1. A multi-character relation extraction method based on a multi-level attention mechanism is characterized by comprising the following steps:

preprocessing the collected text;

training the Chinese word vector of the obtained text containing the entity;

inputting the preprocessed text to obtain a text relation extraction result;

in the step of aligning and labeling the original character named entities by adopting a remote supervision technology, acquiring name entries by utilizing Chinese online hundred degrees encyclopedia, forming a triplet by two characters with relation and the relation of the characters, and finally constructing a character relation knowledge base; entity pairs which exist with the knowledge base appear in the text, namely the relation between the two entities is marked as the relation in the triplet;

in the step of constructing a bidirectional long-short-time memory network containing two levels of attention mechanisms, a pyrach is used for constructing a BiLSTM and two levels of attention mechanism network structures, wherein the first layer of the network is an embedded layer, the second layer is a bidirectional LSTM layer, the third layer is a word level attention layer, the fourth layer is a sentence level attention layer, and the fifth layer is a classifier softmax layer;

the input of the embedding layer is a trained word vector sequence, the length of a text sequence, namely the number of word vector sequences is set to be m, the number of word vector sequences is less than m and filled with 0, the relative position length of words in each text relative to two entities is also m, the embedding layer adopts a pre-trained word vector dimension dw and a randomly initialized position vector dimension dp, and therefore a vector sequence w= { w is obtained ₁ ，w ₂ ，...，w _m }，w _i ∈R ^d Wherein d=dw+dp×2;

in the bi-directional LSTM layer, its unidirectional LSTM is expressed as follows:

i _t ＝σ(W _xi x _t +W _hi h _t-1 +W _ci c _t-1 +b _i )

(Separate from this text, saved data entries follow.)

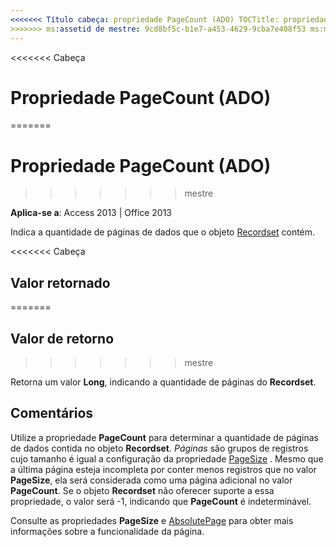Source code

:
 ```yaml
---
<<<<<<< Título cabeça: propriedade PageCount (ADO) TOCTitle: propriedade PageCount (ADO) === título: propriedade PageCount (ADO) TOCTitle: propriedade PageCount (ADO)
>>>>>>> ms:assetid de mestre: 9cd8bf5c-b1e7-a453-4629-9cba7e408f53 ms:mtpsurl: https://msdn.microsoft.com/library/JJ249712(v=office.15) ms:contentKeyID: ms.date 48546609: 18/09/2015 mtps_version: v=office.15
---
```


<<<<<<< Cabeça
# <a name="pagecount-property-ado"></a>Propriedade PageCount (ADO)
=======
# <a name="pagecount-property-ado"></a>Propriedade PageCount (ADO)
>>>>>>> mestre


**Aplica-se a**: Access 2013 | Office 2013

Indica a quantidade de páginas de dados que o objeto [Recordset](recordset-object-ado.md) contém.

<<<<<<< Cabeça
## <a name="return-value"></a>Valor retornado
=======
## <a name="return-value"></a>Valor de retorno
>>>>>>> mestre

Retorna um valor **Long**, indicando a quantidade de páginas do **Recordset**.

## <a name="remarks"></a>Comentários

Utilize a propriedade **PageCount** para determinar a quantidade de páginas de dados contida no objeto **Recordset**. *Páginas* são grupos de registros cujo tamanho é igual a configuração da propriedade [PageSize](pagesize-property-ado.md) . Mesmo que a última página esteja incompleta por conter menos registros que no valor **PageSize**, ela será considerada como uma página adicional no valor **PageCount**. Se o objeto **Recordset** não oferecer suporte a essa propriedade, o valor será -1, indicando que **PageCount** é indeterminável.

Consulte as propriedades **PageSize** e [AbsolutePage](absolutepage-property-ado.md) para obter mais informações sobre a funcionalidade da página.

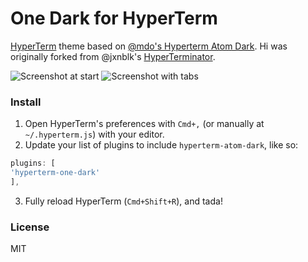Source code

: # One Dark for HyperTerm

[HyperTerm](https://hyperterm.org) theme based on [@mdo's Hyperterm Atom Dark](https://github.com/mdo/hyperterm-atom-dark). Hi was originally forked from @jxnblk's [HyperTerminator](https://github.com/jxnblk/hyperterminator).

![Screenshot at start](https://cloud.githubusercontent.com/assets/98681/16899205/f644411e-4baf-11e6-851a-930070779867.png)
![Screenshot with tabs](https://cloud.githubusercontent.com/assets/98681/16899206/f644c080-4baf-11e6-890d-fd5c628c7991.png)

### Install

1. Open HyperTerm's preferences with `Cmd+,` (or manually at `~/.hyperterm.js`) with your editor.
2. Update your list of plugins to include `hyperterm-atom-dark`, like so:
  
  ```js
plugins: [
  'hyperterm-one-dark'
],
```
3. Fully reload HyperTerm (`Cmd+Shift+R`), and tada!

### License

MIT
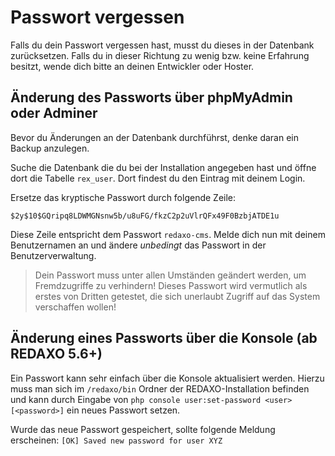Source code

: # Passwort vergessen

Falls du dein Passwort vergessen hast, musst du dieses in der Datenbank zurücksetzen. Falls du in dieser Richtung zu wenig bzw. keine Erfahrung besitzt, wende dich bitte an deinen Entwickler oder Hoster.

## Änderung des Passworts über phpMyAdmin oder Adminer

Bevor du Änderungen an der Datenbank durchführst, denke daran ein Backup anzulegen.

Suche die Datenbank die du bei der Installation angegeben hast und öffne dort die Tabelle `rex_user`. Dort findest du den Eintrag mit deinem Login.

Ersetze das kryptische Passwort durch folgende Zeile:

```sha
$2y$10$GQripq8LDWMGNsnw5b/u8uFG/fkzC2p2uVlrQFx49F0BzbjATDE1u 
```

Diese Zeile entspricht dem Passwort `redaxo-cms`. Melde dich nun mit deinem Benutzernamen an und ändere *unbedingt* das Passwort in der Benutzerverwaltung.

> Dein Passwort muss unter allen Umständen geändert werden, um Fremdzugriffe zu verhindern! Dieses Passwort wird vermutlich als erstes von Dritten getestet, die sich unerlaubt Zugriff auf das System verschaffen wollen!

## Änderung eines Passworts über die Konsole (ab REDAXO 5.6+)

Ein Passwort kann sehr einfach über die Konsole aktualisiert werden. Hierzu muss man sich im `/redaxo/bin` Ordner der REDAXO-Installation befinden und kann durch Eingabe von `php console user:set-password <user> [<password>]` ein neues Passwort setzen.

Wurde das neue Passwort gespeichert, sollte folgende Meldung erscheinen: `[OK] Saved new password for user XYZ`
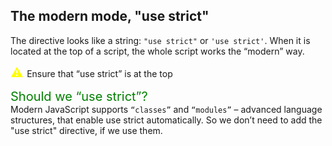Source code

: ## The modern mode, "use strict"

 The directive looks like a string: ```"use strict"``` or ```'use strict'```. When it is located at the top of a script, the whole script works the “modern” way.

 <span style="color:yellow; font-size: 20px"> ⚠ </span> Ensure that “use strict” is at the top

<span style="color:green; font-size: 20px"> Should we “use strict”?  </span>  
Modern JavaScript supports ``“classes”`` and ``“modules”`` – advanced language structures, that enable use strict automatically. So we don’t need to add the "use strict" directive, if we use them.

f _t ＝σ(W _xf x _t +W _hf h _t-1 +W _cf c _t-1 +b _f )

c _t ＝f _t c _t-1 +i _t tanh(W _xc x _t +W _hc h _t-1 +b _c )

o _t ＝σ(W _xo x _t +W _ho h _t-1 +W _co c _t +b _o )

h _t ＝o _t tanh(c _t )

vector h of bidirectional LSTM _t Output by a forward network

And reverse output->

Obtaining the materials together;

in the attention layer of word level, u _i Score representing the relevance of each word in a sentence, r represents a random query vector, h _i Is h _t I.e. each word hidden vector, the specific relationship is:

u _i ＝h _i ·r

the sentence-level attention layer is used for adding entity description information;

β _i the weight obtained by the sentence level attention mechanism is calculated as follows:

2. the method of claim 1, wherein the preprocessing comprises:

removing English data in the text;

removing emoticons and hyperlinks in the text;

removing stop words in the text according to the Chinese stop word list;

3. The method of claim 1, wherein the step of training the text for the chinese Word vector uses a distributed Word vector representation method Word2Vec, and the dimension of the output Word vector is set to 300.